(Dataset items)
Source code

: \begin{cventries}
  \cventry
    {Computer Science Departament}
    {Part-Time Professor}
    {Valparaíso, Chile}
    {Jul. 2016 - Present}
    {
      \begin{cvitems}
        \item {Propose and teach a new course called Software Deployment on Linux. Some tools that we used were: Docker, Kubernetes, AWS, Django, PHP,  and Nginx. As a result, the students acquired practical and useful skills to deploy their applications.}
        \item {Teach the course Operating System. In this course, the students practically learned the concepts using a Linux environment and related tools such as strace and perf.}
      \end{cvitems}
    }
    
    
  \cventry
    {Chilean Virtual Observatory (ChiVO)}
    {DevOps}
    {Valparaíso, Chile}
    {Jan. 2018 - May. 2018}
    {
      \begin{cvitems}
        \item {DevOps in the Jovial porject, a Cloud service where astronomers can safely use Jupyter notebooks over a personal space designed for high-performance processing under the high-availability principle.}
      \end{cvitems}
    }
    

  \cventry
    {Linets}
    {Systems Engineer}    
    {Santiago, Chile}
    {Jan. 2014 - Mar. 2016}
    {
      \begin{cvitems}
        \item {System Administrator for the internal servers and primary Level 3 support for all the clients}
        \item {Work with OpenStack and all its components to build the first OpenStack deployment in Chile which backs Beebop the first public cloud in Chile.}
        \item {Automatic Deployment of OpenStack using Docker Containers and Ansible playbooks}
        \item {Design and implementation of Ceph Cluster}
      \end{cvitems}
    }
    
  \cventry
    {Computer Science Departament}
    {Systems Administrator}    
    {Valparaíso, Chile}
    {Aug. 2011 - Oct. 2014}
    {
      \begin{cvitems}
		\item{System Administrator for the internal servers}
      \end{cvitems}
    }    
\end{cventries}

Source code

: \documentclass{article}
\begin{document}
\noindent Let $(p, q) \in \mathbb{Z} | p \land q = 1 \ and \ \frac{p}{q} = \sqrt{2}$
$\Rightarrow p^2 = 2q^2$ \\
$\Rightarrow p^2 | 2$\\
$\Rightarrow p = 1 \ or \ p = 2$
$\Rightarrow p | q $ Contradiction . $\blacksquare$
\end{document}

ASSIGNMENT
Reproduce the full block of data exactly, omitting nothing.

YOUR RESPONSE
Source code

: \begin{cventries}
  \cventry
    {Computer Science Departament}
    {Part-Time Professor}
    {Valparaíso, Chile}
    {Jul. 2016 - Present}
    {
      \begin{cvitems}
        \item {Propose and teach a new course called Software Deployment on Linux. Some tools that we used were: Docker, Kubernetes, AWS, Django, PHP,  and Nginx. As a result, the students acquired practical and useful skills to deploy their applications.}
        \item {Teach the course Operating System. In this course, the students practically learned the concepts using a Linux environment and related tools such as strace and perf.}
      \end{cvitems}
    }
    
    
  \cventry
    {Chilean Virtual Observatory (ChiVO)}
    {DevOps}
    {Valparaíso, Chile}
    {Jan. 2018 - May. 2018}
    {
      \begin{cvitems}
        \item {DevOps in the Jovial porject, a Cloud service where astronomers can safely use Jupyter notebooks over a personal space designed for high-performance processing under the high-availability principle.}
      \end{cvitems}
    }
    

  \cventry
    {Linets}
    {Systems Engineer}    
    {Santiago, Chile}
    {Jan. 2014 - Mar. 2016}
    {
      \begin{cvitems}
        \item {System Administrator for the internal servers and primary Level 3 support for all the clients}
        \item {Work with OpenStack and all its components to build the first OpenStack deployment in Chile which backs Beebop the first public cloud in Chile.}
        \item {Automatic Deployment of OpenStack using Docker Containers and Ansible playbooks}
        \item {Design and implementation of Ceph Cluster}
      \end{cvitems}
    }
    
  \cventry
    {Computer Science Departament}
    {Systems Administrator}    
    {Valparaíso, Chile}
    {Aug. 2011 - Oct. 2014}
    {
      \begin{cvitems}
		\item{System Administrator for the internal servers}
      \end{cvitems}
    }    
\end{cventries}

Source code

: \documentclass{article}
\begin{document}
\noindent Let $(p, q) \in \mathbb{Z} | p \land q = 1 \ and \ \frac{p}{q} = \sqrt{2}$
$\Rightarrow p^2 = 2q^2$ \\
$\Rightarrow p^2 | 2$\\
$\Rightarrow p = 1 \ or \ p = 2$
$\Rightarrow p | q $ Contradiction . $\blacksquare$
\end{document}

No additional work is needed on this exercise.